Informations sur la course
Pic de l'Alpe propose 2 épreuves de 8 à 14 km, le 16 août 2026 à Huez.
| Épreuve | Distance | Dénivelé |
|---|---|---|
| 8 km | 8 km | — |
| Trail Pic de l'Alpe (13.8km) | 14 km | +1 550 m |
Vous avez choisi le Pic de l'Alpe, le 16 août 2026, et vous avez bien fait. C’est une course qui marque, une ascension vers le Pic Blanc, là-haut au-dessus de l’Alpe d’Huez. Maintenant, l’enjeu est simple : arriver au départ avec un corps prêt, une tête au clair, et un plan de route pour gérer chaque mètre de dénivelé.
Dans cet article, je vous propose une préparation pragmatique, pensée pour un coureur amateur motivé, avec une vie professionnelle bien remplie. L’objectif n’est pas de "tout casser", mais de durer plutôt que briller, de construire plutôt que forcer.
Pic de l'Alpe : un parcours court… mais très vertical
Le Pic de l'Alpe est un trail d’environ 13,8 km pour environ 1550 m de dénivelé positif entre l’Alpe d’Huez et le Pic Blanc, en haute altitude. C’est un format court, mais avec une pente qui ne pardonne pas : vous allez passer une bonne partie de la course à monter, souvent dans des pourcentages sérieux.
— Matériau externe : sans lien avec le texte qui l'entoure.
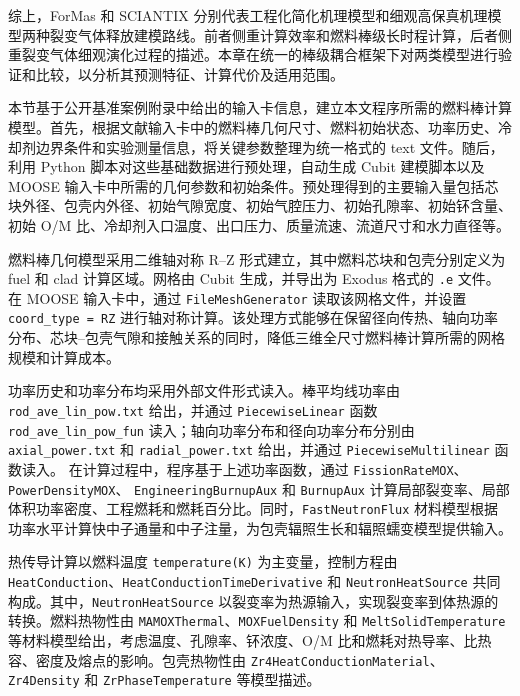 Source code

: 综上，ForMas 和 SCIANTIX 分别代表工程化简化机理模型和细观高保真机理模型两种裂变气体释放建模路线。前者侧重计算效率和燃料棒级长时程计算，后者侧重裂变气体细观演化过程的描述。本章在统一的棒级耦合框架下对两类模型进行验证和比较，以分析其预测特征、计算代价及适用范围。


本节基于公开基准案例附录中给出的输入卡信息，建立本文程序所需的燃料棒计算模型。首先，根据文献输入卡中的燃料棒几何尺寸、燃料初始状态、功率历史、冷却剂边界条件和实验测量信息，将关键参数整理为统一格式的 text 文件。随后，利用 Python 脚本对这些基础数据进行预处理，自动生成 Cubit 建模脚本以及 MOOSE 输入卡中所需的几何参数和初始条件。预处理得到的主要输入量包括芯块外径、包壳内外径、初始气隙宽度、初始气腔压力、初始孔隙率、初始钚含量、初始 O/M 比、冷却剂入口温度、出口压力、质量流速、流道尺寸和水力直径等。

燃料棒几何模型采用二维轴对称 R--Z 形式建立，其中燃料芯块和包壳分别定义为 fuel 和 clad 计算区域。网格由 Cubit 生成，并导出为 Exodus 格式的 \texttt{.e} 文件。在 MOOSE 输入卡中，通过 \texttt{FileMeshGenerator} 读取该网格文件，并设置 \texttt{coord\_type = RZ} 进行轴对称计算。该处理方式能够在保留径向传热、轴向功率分布、芯块--包壳气隙和接触关系的同时，降低三维全尺寸燃料棒计算所需的网格规模和计算成本。

功率历史和功率分布均采用外部文件形式读入。棒平均线功率由
\texttt{rod\_\allowbreak ave\_\allowbreak lin\_\allowbreak pow.\allowbreak txt}
给出，并通过 \texttt{PiecewiseLinear} 函数
\texttt{rod\_\allowbreak ave\_\allowbreak lin\_\allowbreak pow\_\allowbreak fun}
读入；轴向功率分布和径向功率分布分别由
\texttt{axial\_\allowbreak power.\allowbreak txt}
和
\texttt{radial\_\allowbreak power.\allowbreak txt}
给出，并通过 \texttt{PiecewiseMultilinear} 函数读入。
在计算过程中，程序基于上述功率函数，通过
\texttt{Fission\allowbreak RateMOX}、\texttt{PowerDensityMOX}、
\texttt{EngineeringBurnupAux} 和 \texttt{BurnupAux}
计算局部裂变率、局部体积功率密度、工程燃耗和燃耗百分比。同时，\texttt{FastNeutronFlux} 材料模型根据功率水平计算快中子通量和中子注量，为包壳辐照生长和辐照蠕变模型提供输入。

热传导计算以燃料温度 \texttt{temperature(K)} 为主变量，控制方程由 \texttt{HeatConduction}、\texttt{HeatConductionTimeDerivative} 和 \texttt{NeutronHeatSource} 共同构成。其中，\texttt{NeutronHeat\allowbreak Source} 以裂变率为热源输入，实现裂变率到体热源的转换。燃料热物性由 \texttt{MAMOXThermal}、\texttt{MOXFuelDensity} 和 \texttt{MeltSolidTemperature} 等材料模型给出，考虑温度、孔隙率、钚浓度、O/M 比和燃耗对热导率、比热容、密度及熔点的影响。包壳热物性由 \texttt{Zr4Heat\allowbreak ConductionMaterial}、\texttt{Zr4Density} 和 \texttt{ZrPhaseTemperature} 等模型描述。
Le parcours vous fait découvrir tous les terrains de la montagne estivale : prairie alpine, sentier en terre, rocher, névés et neige en fin de parcours selon les conditions. On est loin d’un simple chemin forestier : il faut des appuis sûrs, une foulée adaptable et une bonne gestion de l’effort.
Vous évoluerez au-dessus de l’Alpe d’Huez, dans le domaine skiable, avec une arrivée autour de 3300 m d’altitude au Pic Blanc. L’altitude ajoute une difficulté : la respiration se fait plus courte, l’allure doit être ajustée, et le moindre excès d’enthousiasme en bas se paye très vite en haut.
Ambiance côté course : un esprit montagnard, engagé mais convivial, porté par l’organisation Alpe21. On vient ici pour la beauté du geste et du panorama, pas pour collectionner un chrono facile.
Préparer le Pic de l'Alpe : ce qu’il faut absolument travailler
Pour aborder le Pic de l'Alpe sereinement, votre plan d’entraînement doit tourner autour de trois axes majeurs : le dénivelé, l’endurance en côte, et la gestion de l’effort en altitude.
- Habituer votre corps au dénivelé : au moins une sortie avec du D+ par semaine (escaliers, côtes, colline, petit sommet local).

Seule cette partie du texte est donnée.